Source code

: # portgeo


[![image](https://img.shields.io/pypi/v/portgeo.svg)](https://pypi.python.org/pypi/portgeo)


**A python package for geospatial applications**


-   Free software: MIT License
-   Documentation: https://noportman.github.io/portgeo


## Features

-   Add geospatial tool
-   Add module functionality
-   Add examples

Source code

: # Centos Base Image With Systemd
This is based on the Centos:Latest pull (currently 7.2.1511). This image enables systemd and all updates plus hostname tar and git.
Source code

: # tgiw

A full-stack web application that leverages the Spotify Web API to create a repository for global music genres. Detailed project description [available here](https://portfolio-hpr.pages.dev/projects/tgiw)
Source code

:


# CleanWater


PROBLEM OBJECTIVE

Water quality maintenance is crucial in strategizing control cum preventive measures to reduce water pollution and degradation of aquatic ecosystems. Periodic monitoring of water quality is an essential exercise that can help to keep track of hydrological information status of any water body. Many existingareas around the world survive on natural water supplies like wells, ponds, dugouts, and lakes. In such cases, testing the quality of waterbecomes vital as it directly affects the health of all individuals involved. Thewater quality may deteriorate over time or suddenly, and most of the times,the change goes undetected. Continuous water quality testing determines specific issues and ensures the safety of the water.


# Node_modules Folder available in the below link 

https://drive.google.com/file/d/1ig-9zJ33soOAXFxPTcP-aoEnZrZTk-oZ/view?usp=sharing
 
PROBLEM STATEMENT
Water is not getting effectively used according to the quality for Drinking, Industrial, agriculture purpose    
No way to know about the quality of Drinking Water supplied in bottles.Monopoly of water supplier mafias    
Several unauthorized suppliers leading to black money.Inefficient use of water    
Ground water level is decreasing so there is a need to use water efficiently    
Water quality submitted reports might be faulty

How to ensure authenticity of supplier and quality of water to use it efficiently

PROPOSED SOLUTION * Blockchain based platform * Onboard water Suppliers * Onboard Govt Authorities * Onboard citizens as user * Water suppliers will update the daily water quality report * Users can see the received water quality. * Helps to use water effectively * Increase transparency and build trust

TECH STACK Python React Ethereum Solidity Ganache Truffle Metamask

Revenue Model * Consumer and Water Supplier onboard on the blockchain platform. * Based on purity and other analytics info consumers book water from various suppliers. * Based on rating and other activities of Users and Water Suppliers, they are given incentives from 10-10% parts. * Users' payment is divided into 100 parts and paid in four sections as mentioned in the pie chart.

————————

-- ABOUT THIS TASK --
Each of the records is to be repeated word for word.

-- SOLUTION --
Source code

: # portgeo


[![image](https://img.shields.io/pypi/v/portgeo.svg)](https://pypi.python.org/pypi/portgeo)


**A python package for geospatial applications**


-   Free software: MIT License
-   Documentation: https://noportman.github.io/portgeo


## Features

-   Add geospatial tool
-   Add module functionality
-   Add examples

Source code

: # Centos Base Image With Systemd
This is based on the Centos:Latest pull (currently 7.2.1511). This image enables systemd and all updates plus hostname tar and git.
Source code

: # tgiw

A full-stack web application that leverages the Spotify Web API to create a repository for global music genres. Detailed project description [available here](https://portfolio-hpr.pages.dev/projects/tgiw)
Source code

:


# CleanWater


PROBLEM OBJECTIVE

Water quality maintenance is crucial in strategizing control cum preventive measures to reduce water pollution and degradation of aquatic ecosystems. Periodic monitoring of water quality is an essential exercise that can help to keep track of hydrological information status of any water body. Many existingareas around the world survive on natural water supplies like wells, ponds, dugouts, and lakes. In such cases, testing the quality of waterbecomes vital as it directly affects the health of all individuals involved. Thewater quality may deteriorate over time or suddenly, and most of the times,the change goes undetected. Continuous water quality testing determines specific issues and ensures the safety of the water.


# Node_modules Folder available in the below link 

https://drive.google.com/file/d/1ig-9zJ33soOAXFxPTcP-aoEnZrZTk-oZ/view?usp=sharing
 
PROBLEM STATEMENT
Water is not getting effectively used according to the quality for Drinking, Industrial, agriculture purpose    
No way to know about the quality of Drinking Water supplied in bottles.Monopoly of water supplier mafias    
Several unauthorized suppliers leading to black money.Inefficient use of water    
Ground water level is decreasing so there is a need to use water efficiently    
Water quality submitted reports might be faulty

How to ensure authenticity of supplier and quality of water to use it efficiently

PROPOSED SOLUTION * Blockchain based platform * Onboard water Suppliers * Onboard Govt Authorities * Onboard citizens as user * Water suppliers will update the daily water quality report * Users can see the received water quality. * Helps to use water effectively * Increase transparency and build trust

TECH STACK Python React Ethereum Solidity Ganache Truffle Metamask

Revenue Model * Consumer and Water Supplier onboard on the blockchain platform. * Based on purity and other analytics info consumers book water from various suppliers. * Based on rating and other activities of Users and Water Suppliers, they are given incentives from 10-10% parts. * Users' payment is divided into 100 parts and paid in four sections as mentioned in the pie chart.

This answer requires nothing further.